SOURCE MATERIAL.

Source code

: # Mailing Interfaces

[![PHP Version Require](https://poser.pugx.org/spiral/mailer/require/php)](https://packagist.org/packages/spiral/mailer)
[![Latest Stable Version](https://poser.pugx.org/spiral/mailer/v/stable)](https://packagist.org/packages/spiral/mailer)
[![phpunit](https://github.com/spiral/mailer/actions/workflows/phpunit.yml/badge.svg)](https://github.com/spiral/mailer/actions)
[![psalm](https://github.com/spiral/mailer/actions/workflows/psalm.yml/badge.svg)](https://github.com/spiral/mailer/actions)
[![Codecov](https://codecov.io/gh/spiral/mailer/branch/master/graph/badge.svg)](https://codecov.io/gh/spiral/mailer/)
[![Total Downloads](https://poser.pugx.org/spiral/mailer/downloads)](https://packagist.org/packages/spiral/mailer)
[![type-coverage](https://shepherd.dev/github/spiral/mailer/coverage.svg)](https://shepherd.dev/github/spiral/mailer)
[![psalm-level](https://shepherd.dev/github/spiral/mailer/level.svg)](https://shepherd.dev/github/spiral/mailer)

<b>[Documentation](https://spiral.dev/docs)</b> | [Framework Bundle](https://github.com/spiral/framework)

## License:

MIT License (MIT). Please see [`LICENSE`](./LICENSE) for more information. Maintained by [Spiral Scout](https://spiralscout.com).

TASK INSTRUCTIONS.
Please give the number of lines above that include the string "github", with nothing added.

RESULT OF THE TASK.
5